Barometz

The chief god of Viridia Segunda’s native Greenlings, Barometz was the patron of shepherds, agriculture and civilization, and according to myth was the first to domesticate the planet’s vast (and now feral) herds of sheep, toothflower, wolfvine, and meatblossom. Barometz was traditionally depicted as a giant with the head of a lamb, the roots of a tree, and the body of a many-tentacled creature of uncertain origin. Comparative xenomythology instructs us that the lamb-tree combination symbolizes the union of plant and animal central to Greenling culture. The tentacles are presumably a touch of whimsy.

Most of the rites of the Barometz cult have been lost with the last of its priests, but we remain aware of the annual Feast of Sample, in which Greenling elders collected minute sacrifices of sap and leaf from mature citizens and deposited them in sterile ceremonial flasks for eventual collection by the god. This practice continued well into the human settlement period, with human converts offering donations of blood and skin cells to the deity.

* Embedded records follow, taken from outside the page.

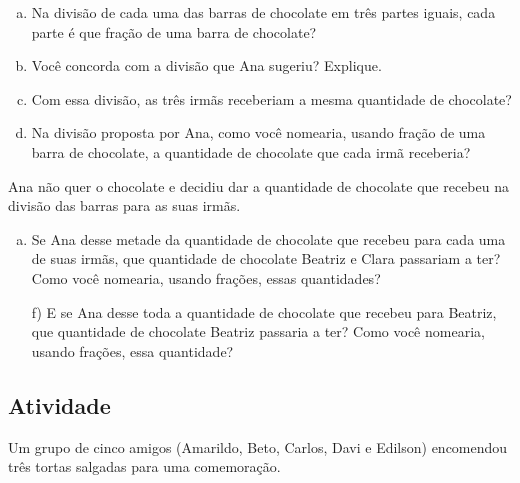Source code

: \begin{enumerate}[a)] %
  \item Na divisão de cada uma das barras de chocolate em três partes iguais, cada parte é que fração de uma barra de chocolate?
  \item Você concorda com a divisão que Ana sugeriu? Explique. 
  \item Com essa divisão, as três irmãs receberiam a mesma quantidade de chocolate? 
  \item Na divisão proposta por Ana, como você nomearia, usando fração de uma barra de chocolate, a quantidade de chocolate que cada irmã receberia? 
\end{enumerate}
  
Ana não quer o chocolate e decidiu dar a quantidade de chocolate que recebeu na divisão das barras para as suas irmãs.

\begin{enumerate}[e)]
\item Se Ana desse metade da quantidade de chocolate que recebeu para cada uma de suas irmãs, que quantidade de chocolate Beatriz e Clara passariam a ter? Como você nomearia, usando frações, essas quantidades?  
\item[f)] E se Ana desse toda a quantidade de chocolate que recebeu para Beatriz, que quantidade de chocolate  Beatriz passaria a ter? Como você nomearia, usando frações, essa quantidade?
\end{enumerate} %


\subsection{Atividade}

Um grupo de cinco amigos (Amarildo, Beto, Carlos, Davi e Edilson) encomendou três tortas salgadas para uma comemoração.

\begin{center}
  
\end{center}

These converts eventually provoked the ire of the Arcturian Church, which had been losing worshipers in the wake of another rocketball-rigging scandal. Executive Prophet and CFO Emmanuel Grippe petitioned the Parliament of Worlds to expel the Greenlings from Viridia Segunda, arguing that the natives represented a spiritual threat to the integrity of their colonizers. Parliament agreed, elaborating that if Greenlings lacked the spiritual maturity to exploit their planet’s vast mineral wealth, they should make way for a population enlightened enough to do so.

Barometz worship was just one of many casualties of the ensuing conflict. Today the Sheeptree God survives mainly on the t-shirts of a handful of Greenling rights activists and in the etchings that cover the few remaining forest colossi.